[Opening Information given section]

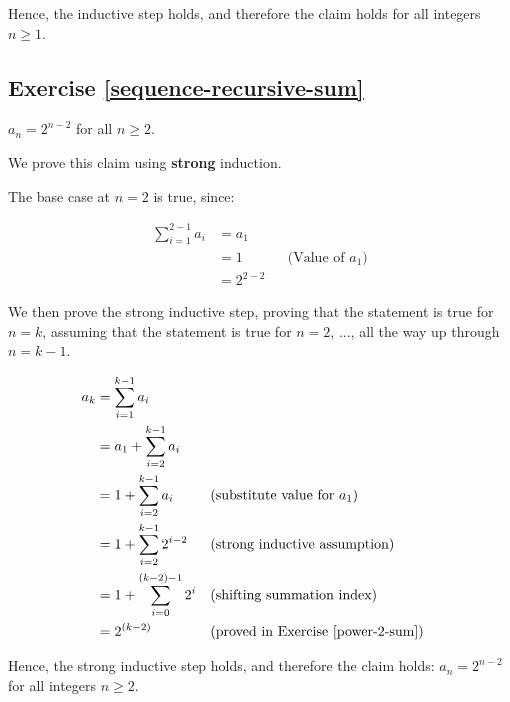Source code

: \documentclass{article}
\begin{document}
Hence, the inductive step holds, and therefore the claim holds for all integers $n \geq 1$. 

\subsection{Exercise \ref{sequence-recursive-sum}}

$a_n = 2^{n-2}$ for all $n \geq 2$. 


We prove this claim using \textbf{strong} induction. 

The base case at $n = 2$ is true, since:

\begin{align*}
\sum_{i=1}^{2-1} a_i &= a_1 \\
&= 1 && \text{(Value of $a_1$)} \\
&= 2^{2-2}
\end{align*}

We then prove the strong inductive step, proving that the statement is true for $n = k$, assuming that the statement is true for $n = 2$, ..., all the way up through $n = k - 1$.

\begin{align*}
a_k &= \sum_{i=1}^{k-1} a_i \\
&= a_1 + \sum_{i=2}^{k-1} a_i \\
&= 1 + \sum_{i=2}^{k-1} a_i && \text{(substitute value for $a_1$)} \\
&= 1 + \sum_{i=2}^{k-1} 2^{i-2} && \text{(strong inductive assumption)} \\
&= 1 + \sum_{i=0}^{(k-2)-1} 2^i && \text{(shifting summation index)} \\
&= 2^{(k-2)} && \text{(proved in Exercise \ref{power-2-sum})}
\end{align*}

Hence, the strong inductive step holds, and therefore the claim holds: $a_n = 2^{n-2}$ for all integers $n \geq 2$. 
\end{document}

[Closing Information given section]

Leave images out of the retyped records; keep all else exact.

Result for this exercise:
Source code

: \documentclass{article}
\begin{document}
Hence, the inductive step holds, and therefore the claim holds for all integers $n \geq 1$. 

\subsection{Exercise \ref{sequence-recursive-sum}}

$a_n = 2^{n-2}$ for all $n \geq 2$. 


We prove this claim using \textbf{strong} induction. 

The base case at $n = 2$ is true, since:

\begin{align*}
\sum_{i=1}^{2-1} a_i &= a_1 \\
&= 1 && \text{(Value of $a_1$)} \\
&= 2^{2-2}
\end{align*}

We then prove the strong inductive step, proving that the statement is true for $n = k$, assuming that the statement is true for $n = 2$, ..., all the way up through $n = k - 1$.

\begin{align*}
a_k &= \sum_{i=1}^{k-1} a_i \\
&= a_1 + \sum_{i=2}^{k-1} a_i \\
&= 1 + \sum_{i=2}^{k-1} a_i && \text{(substitute value for $a_1$)} \\
&= 1 + \sum_{i=2}^{k-1} 2^{i-2} && \text{(strong inductive assumption)} \\
&= 1 + \sum_{i=0}^{(k-2)-1} 2^i && \text{(shifting summation index)} \\
&= 2^{(k-2)} && \text{(proved in Exercise \ref{power-2-sum})}
\end{align*}

Hence, the strong inductive step holds, and therefore the claim holds: $a_n = 2^{n-2}$ for all integers $n \geq 2$. 
\end{document}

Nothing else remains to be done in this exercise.